Further, weighted scoring unit 40 is additionally operable to calculate operating status overall merit collection using weighted average model
It closes, and calculates the appraisal result of each first state input quantity of arrester.
Further, first state input quantity includes automatic input quantity in real time and artificial regular input quantity, wherein automatic real
When input quantity be arrester online monitoring data, artificial periodically input quantity includes live testing data, interruption maintenance data, existing
Field inspection data and artificial online monitoring data.

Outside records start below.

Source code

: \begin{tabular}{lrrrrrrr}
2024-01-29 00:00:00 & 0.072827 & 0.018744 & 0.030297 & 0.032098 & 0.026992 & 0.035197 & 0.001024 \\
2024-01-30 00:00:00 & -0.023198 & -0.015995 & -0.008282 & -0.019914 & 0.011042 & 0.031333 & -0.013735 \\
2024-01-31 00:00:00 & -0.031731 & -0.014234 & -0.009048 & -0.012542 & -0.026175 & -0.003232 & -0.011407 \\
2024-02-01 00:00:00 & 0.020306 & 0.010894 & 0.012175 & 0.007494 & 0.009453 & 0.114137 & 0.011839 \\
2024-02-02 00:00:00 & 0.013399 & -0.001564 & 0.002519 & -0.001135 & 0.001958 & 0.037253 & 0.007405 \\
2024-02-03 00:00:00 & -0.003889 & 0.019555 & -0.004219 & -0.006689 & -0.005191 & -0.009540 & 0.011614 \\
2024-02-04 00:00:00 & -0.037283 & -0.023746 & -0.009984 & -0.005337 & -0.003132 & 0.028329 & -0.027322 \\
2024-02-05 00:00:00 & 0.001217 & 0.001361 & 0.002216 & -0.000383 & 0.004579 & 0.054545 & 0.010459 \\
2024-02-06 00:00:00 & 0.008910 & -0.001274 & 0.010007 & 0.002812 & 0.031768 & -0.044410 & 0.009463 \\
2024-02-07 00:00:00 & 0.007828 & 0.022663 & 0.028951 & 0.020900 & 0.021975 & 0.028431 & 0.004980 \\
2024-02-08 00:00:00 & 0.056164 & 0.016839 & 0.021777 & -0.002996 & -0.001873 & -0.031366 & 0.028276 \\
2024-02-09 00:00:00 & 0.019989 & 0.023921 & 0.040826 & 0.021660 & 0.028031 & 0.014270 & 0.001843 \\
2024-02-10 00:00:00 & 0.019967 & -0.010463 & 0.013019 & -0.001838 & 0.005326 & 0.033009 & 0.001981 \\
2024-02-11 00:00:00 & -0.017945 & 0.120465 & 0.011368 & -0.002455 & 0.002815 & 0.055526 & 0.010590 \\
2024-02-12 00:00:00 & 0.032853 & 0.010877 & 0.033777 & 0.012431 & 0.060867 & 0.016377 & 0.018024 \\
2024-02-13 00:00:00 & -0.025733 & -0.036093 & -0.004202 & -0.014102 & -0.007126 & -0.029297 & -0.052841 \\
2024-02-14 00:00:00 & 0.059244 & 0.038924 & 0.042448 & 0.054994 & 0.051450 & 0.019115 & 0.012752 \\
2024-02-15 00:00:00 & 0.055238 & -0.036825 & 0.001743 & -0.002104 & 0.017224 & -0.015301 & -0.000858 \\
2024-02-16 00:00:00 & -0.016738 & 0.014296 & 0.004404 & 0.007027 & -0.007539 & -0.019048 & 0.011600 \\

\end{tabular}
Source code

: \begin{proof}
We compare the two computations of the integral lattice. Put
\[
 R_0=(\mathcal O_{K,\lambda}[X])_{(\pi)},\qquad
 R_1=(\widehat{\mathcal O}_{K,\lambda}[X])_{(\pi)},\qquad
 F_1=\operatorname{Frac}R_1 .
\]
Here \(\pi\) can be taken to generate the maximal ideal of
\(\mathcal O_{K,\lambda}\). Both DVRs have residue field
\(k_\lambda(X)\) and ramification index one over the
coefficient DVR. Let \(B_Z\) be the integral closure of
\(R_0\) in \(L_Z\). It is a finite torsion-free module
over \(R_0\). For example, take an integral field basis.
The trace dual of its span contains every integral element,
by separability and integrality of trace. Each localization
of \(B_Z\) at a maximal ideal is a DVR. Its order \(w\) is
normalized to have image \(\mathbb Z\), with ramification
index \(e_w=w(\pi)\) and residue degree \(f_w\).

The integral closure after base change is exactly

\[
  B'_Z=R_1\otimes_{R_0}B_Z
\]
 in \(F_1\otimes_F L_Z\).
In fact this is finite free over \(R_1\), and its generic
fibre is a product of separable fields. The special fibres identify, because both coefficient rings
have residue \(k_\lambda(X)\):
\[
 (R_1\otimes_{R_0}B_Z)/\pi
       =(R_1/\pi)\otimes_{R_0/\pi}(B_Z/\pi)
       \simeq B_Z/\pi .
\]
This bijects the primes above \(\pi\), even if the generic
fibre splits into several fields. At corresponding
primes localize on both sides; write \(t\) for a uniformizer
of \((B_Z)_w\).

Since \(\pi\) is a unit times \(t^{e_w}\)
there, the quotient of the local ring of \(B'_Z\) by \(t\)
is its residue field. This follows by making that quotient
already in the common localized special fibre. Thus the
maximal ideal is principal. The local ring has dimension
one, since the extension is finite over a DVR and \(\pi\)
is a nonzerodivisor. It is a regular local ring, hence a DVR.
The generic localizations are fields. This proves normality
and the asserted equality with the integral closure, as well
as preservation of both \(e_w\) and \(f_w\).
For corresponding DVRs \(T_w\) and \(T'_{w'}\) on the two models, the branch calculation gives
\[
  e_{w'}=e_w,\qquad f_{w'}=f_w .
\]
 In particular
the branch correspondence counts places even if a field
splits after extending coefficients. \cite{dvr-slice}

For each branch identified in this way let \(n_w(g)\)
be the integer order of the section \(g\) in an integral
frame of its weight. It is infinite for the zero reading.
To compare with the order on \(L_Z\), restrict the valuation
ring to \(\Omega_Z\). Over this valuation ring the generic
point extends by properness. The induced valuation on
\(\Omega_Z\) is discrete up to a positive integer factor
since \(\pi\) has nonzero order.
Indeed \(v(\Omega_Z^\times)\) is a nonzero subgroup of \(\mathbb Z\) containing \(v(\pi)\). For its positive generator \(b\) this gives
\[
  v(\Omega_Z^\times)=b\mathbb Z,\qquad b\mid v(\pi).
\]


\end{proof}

Specifically, Fig. 2 is the functional unit schematic diagram of device of the embodiment of the present invention.The input number of device of the embodiment of the present invention
It is the arrester online monitoring data of real-time online input respectively and live testing, interruption maintenance, existing according to there are two types of types
The non real-time overhaul data that field inspection etc. is periodically inputted by operation maintenance personnel according to maintenance procedure.Solid arrow in Fig. 2 represents number
It is believed that breath flow away to.
Further, fault type includes internal wetted, four type of insulation ag(e)ing, external insulation pollution and aging paradoxical discharge
Type.
Device of the embodiment of the present invention is using live testing, interruption maintenance, the live indexs such as inspection and on-line monitoring amount as people
The regular input quantity of work, after " quantity of state taxonomic revision unit ", into flow chart of data processing, the core of data processing unit is
" fuzzy set overall analysis system ", again including " comprehensive state amount weighted judgment subsystem " and " membership function is true in the system
Stator system ", fuzzy set overall analysis system output quantity is the fuzzy evaluation set of arrester operating status, according to the set number
It scores arrester operating status according to using weighted average principle, and judges incipient fault risk classifications.This judgement side
In formula, the weight of each information parameter depends on system to the learning outcome of various power failures, electrification or on-line testing data, overcomes
Artificial the get sth into one's head factor, more objective reality that traditional scoring mechanism introduces, accuracy rate are higher.
Embodiment two:
Fig. 3 is the arrester evaluation method flow chart provided in an embodiment of the present invention based on big data analysis.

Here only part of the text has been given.